_TASK ITEM_. How many lines in the records below include "curl"? Answer with the number only.

_EXERCISE MATERIAL_.
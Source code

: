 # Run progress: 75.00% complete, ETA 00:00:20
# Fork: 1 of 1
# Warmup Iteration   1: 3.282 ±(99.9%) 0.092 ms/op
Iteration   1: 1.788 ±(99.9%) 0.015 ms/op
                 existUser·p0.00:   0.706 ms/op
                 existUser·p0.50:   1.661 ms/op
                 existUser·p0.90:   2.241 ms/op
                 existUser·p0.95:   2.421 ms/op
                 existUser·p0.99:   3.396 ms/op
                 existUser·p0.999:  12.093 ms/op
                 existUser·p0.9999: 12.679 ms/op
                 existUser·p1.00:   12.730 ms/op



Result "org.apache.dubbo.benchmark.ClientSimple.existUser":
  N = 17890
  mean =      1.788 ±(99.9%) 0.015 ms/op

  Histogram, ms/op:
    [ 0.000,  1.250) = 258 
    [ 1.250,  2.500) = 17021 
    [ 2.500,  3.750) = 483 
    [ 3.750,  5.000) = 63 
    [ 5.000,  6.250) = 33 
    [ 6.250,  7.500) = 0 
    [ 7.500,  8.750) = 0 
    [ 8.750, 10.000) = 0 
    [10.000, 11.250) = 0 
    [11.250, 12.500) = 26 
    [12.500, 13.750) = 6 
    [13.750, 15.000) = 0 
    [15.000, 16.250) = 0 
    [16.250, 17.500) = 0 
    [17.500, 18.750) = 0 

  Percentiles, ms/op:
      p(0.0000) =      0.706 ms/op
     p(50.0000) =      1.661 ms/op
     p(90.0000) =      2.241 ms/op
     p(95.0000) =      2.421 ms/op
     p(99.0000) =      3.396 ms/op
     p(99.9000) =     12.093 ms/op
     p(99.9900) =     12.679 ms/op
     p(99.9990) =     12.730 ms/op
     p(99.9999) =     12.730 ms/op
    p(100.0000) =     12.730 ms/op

* * *

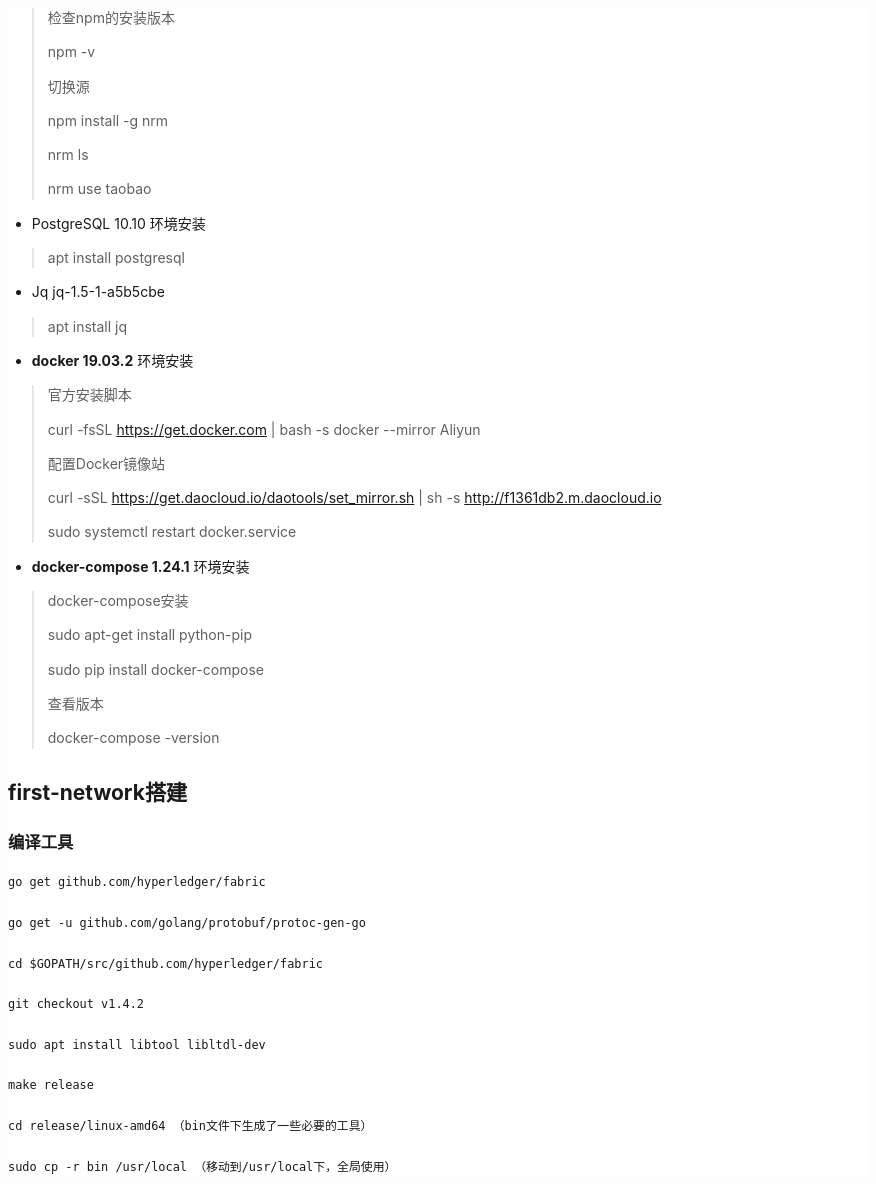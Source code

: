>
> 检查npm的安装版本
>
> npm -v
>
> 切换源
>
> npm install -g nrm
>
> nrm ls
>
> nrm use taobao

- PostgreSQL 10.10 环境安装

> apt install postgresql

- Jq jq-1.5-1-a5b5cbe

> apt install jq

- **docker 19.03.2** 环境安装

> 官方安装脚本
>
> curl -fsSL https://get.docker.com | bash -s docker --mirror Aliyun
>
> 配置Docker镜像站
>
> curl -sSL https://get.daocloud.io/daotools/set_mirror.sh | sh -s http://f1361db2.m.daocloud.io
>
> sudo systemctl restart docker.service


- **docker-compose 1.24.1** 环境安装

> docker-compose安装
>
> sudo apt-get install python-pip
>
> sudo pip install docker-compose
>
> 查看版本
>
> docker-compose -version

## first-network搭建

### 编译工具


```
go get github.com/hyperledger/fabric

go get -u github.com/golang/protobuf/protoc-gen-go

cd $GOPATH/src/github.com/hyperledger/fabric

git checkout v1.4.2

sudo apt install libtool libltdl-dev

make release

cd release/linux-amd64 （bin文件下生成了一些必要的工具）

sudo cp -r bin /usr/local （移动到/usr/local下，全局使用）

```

_COMPLETED TASK_. 2